Open-access Problemas enfrentados por extensionistas rurais brasileiros e sua relação com suas concepções de extensão rural

Problems faced by Brazilian rural extensionists and their relationship with their conception of rural extension

Resumos

Tanto na América Latina como no Brasil assistimos a um retorno e fortalecimento do interesse público pela extensão rural. Neste trabalho, são analisados os problemas enfrentados na sua prática por uma amostra de extensionistas rurais brasileiros e sua relação com suas concepções de extensão rural. Cinquenta e dois extensionistas rurais de diferentes estados responderam a uma enquete enviada por e-mail. Concluiu-se que (1) as dificuldades associadas com o trabalho grupal ou em parceria entre agricultores são o problema mais mencionado, (2) nos técnicos, tende a persistir uma perspectiva difusionista da extensão rural, mesmo contra as diretrizes participativas e dialógicas estabelecidas pela política pública e (3) existe um olhar autocrítico limitado dos extensionistas, os quais tendem a ver os produtores como problema.

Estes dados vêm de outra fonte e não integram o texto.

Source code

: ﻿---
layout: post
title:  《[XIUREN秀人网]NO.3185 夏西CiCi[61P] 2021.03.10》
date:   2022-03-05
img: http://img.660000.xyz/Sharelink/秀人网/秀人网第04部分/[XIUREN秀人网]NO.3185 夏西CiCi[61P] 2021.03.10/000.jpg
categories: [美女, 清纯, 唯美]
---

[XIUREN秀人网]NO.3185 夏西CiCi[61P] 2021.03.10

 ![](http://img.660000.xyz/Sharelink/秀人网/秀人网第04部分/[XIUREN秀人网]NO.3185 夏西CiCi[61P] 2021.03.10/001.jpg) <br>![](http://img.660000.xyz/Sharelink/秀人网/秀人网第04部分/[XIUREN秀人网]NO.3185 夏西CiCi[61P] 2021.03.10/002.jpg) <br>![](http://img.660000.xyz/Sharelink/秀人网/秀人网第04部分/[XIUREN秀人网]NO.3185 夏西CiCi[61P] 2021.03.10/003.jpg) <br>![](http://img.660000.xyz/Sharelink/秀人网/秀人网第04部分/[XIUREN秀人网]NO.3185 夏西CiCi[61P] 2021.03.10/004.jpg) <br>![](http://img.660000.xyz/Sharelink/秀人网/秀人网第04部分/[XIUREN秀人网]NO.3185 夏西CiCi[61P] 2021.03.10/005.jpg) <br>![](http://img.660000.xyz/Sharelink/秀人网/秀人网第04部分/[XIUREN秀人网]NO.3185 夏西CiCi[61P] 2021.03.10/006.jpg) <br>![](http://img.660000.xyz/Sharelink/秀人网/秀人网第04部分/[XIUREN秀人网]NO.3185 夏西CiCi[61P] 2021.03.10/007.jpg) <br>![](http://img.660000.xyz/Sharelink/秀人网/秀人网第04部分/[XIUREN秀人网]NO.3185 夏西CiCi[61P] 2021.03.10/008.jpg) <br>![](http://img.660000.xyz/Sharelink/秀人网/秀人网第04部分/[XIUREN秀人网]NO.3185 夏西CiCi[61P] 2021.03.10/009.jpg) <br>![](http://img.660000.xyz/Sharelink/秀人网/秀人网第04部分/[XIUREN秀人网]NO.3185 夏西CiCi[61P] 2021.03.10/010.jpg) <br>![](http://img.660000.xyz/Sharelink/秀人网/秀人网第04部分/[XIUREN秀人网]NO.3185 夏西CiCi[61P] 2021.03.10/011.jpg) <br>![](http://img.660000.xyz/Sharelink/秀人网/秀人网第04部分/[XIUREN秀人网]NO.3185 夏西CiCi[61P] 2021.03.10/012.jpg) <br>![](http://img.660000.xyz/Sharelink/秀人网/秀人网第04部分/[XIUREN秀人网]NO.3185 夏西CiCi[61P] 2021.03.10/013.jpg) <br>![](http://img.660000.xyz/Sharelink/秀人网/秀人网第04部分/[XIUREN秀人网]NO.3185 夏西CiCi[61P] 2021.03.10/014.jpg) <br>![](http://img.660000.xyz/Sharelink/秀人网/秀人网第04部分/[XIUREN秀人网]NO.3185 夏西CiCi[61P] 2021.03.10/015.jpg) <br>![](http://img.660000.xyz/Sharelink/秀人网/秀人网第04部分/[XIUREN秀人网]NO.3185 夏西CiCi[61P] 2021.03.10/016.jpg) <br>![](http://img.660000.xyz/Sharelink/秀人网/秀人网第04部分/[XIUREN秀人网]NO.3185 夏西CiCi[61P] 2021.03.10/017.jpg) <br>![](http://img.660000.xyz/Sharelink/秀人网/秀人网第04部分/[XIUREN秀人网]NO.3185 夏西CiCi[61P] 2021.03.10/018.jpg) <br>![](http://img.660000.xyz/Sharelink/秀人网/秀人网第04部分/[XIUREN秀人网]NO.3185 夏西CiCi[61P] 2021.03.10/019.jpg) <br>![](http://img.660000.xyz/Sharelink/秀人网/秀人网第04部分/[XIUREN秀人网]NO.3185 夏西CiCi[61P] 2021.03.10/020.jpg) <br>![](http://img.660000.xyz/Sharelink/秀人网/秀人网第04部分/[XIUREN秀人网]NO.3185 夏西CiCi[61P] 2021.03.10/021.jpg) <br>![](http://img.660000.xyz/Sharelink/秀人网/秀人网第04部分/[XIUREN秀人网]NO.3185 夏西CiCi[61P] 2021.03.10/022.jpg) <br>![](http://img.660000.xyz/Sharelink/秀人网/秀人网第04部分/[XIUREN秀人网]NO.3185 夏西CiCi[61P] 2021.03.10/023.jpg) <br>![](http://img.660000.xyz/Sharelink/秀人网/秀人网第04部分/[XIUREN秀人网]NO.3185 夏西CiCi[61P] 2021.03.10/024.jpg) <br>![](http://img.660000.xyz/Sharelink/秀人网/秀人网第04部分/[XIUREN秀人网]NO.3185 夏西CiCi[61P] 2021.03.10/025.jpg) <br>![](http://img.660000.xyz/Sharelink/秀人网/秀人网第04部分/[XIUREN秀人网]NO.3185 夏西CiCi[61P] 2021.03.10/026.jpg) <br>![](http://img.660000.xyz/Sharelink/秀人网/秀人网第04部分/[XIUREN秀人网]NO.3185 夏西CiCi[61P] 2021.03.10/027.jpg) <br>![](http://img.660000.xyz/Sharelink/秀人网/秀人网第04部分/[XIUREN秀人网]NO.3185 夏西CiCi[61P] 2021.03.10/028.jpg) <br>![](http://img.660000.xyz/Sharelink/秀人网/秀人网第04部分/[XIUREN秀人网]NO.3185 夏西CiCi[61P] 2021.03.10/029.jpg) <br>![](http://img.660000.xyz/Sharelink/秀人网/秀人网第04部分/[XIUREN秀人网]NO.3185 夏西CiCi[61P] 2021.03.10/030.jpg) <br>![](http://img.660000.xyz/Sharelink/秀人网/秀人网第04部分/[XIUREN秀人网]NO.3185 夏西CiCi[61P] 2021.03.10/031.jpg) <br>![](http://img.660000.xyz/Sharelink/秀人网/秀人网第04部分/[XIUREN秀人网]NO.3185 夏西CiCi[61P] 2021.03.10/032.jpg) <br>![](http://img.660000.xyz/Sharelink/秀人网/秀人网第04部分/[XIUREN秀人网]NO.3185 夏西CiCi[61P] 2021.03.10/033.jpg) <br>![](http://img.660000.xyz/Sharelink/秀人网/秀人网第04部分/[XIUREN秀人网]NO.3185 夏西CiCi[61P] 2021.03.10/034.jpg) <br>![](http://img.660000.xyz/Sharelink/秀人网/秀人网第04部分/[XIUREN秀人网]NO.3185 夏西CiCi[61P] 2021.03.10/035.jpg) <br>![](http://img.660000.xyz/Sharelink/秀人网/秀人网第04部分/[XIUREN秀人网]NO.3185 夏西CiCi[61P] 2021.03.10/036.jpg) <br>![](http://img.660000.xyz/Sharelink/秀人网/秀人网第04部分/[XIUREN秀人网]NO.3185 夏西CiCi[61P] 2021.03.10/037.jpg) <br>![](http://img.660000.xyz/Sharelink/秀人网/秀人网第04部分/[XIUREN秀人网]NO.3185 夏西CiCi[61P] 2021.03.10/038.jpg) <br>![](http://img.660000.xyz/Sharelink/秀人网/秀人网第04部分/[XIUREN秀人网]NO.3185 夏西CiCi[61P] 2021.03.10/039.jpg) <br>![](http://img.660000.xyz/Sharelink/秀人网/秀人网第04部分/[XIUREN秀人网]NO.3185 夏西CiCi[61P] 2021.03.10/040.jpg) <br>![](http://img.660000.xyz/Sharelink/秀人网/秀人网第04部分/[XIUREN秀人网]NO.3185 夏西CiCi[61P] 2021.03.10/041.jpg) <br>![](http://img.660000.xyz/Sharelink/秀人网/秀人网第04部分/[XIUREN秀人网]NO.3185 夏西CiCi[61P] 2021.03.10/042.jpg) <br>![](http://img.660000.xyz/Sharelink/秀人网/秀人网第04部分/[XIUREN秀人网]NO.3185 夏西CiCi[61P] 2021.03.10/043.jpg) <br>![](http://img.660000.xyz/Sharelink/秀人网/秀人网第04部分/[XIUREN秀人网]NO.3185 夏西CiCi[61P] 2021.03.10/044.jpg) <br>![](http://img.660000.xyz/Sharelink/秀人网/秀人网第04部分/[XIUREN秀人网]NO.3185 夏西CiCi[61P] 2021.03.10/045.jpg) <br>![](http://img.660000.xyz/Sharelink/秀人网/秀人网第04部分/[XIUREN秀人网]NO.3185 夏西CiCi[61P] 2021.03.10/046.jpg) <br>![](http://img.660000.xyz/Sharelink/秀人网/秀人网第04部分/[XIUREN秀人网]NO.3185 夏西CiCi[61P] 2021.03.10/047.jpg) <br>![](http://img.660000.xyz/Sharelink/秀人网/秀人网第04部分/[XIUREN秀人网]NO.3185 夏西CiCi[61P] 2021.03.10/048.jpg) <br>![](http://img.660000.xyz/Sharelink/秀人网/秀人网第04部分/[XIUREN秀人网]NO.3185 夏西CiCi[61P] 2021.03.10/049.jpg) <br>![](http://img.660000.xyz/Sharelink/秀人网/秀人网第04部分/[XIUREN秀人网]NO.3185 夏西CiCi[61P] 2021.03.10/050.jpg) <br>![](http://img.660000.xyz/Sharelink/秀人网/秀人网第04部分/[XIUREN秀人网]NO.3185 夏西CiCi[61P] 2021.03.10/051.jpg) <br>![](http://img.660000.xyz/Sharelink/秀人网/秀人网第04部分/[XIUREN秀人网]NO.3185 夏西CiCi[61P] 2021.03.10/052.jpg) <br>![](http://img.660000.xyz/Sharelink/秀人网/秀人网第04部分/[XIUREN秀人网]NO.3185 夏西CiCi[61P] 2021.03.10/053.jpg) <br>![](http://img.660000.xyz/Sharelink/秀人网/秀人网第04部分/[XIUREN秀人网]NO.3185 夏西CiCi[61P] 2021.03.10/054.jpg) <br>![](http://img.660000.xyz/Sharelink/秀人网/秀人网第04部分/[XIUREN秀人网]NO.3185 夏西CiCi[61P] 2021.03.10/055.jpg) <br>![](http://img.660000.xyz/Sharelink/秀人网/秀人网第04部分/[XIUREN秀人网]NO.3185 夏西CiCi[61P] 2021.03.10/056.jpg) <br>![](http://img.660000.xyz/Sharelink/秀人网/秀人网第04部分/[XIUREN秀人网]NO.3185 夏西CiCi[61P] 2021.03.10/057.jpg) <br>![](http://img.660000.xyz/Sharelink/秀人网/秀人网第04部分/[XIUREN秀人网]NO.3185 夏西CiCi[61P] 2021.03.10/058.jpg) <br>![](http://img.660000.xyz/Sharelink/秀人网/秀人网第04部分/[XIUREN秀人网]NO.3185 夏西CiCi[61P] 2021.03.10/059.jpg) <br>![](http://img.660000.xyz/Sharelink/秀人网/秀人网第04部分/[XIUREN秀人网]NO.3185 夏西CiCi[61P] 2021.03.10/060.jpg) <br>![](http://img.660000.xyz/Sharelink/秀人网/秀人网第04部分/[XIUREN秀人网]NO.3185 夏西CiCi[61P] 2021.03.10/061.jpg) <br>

extensão rural; concepções; difusionismo; problemas


In both, Latin America and Brazil, rural extension is recovering acknowledgment in the context of public policy. In this paper, the problems faced in their practice by a sample of Brazilian rural extensionists are described and how they relate to their conception of rural extension is analyzed. 52 rural extensionists of different Brazilian states were surveyed via email. It is concluded that (1) difficulties related to group or associate work among farmers are the most mentioned, (2) a diffusionist conception of rural extension tend to persist, even against the participatory and dialogical principles established by public policy and (3) rural extensionists have a limited self-critical attitude and tend to perceive the farmers as a problem.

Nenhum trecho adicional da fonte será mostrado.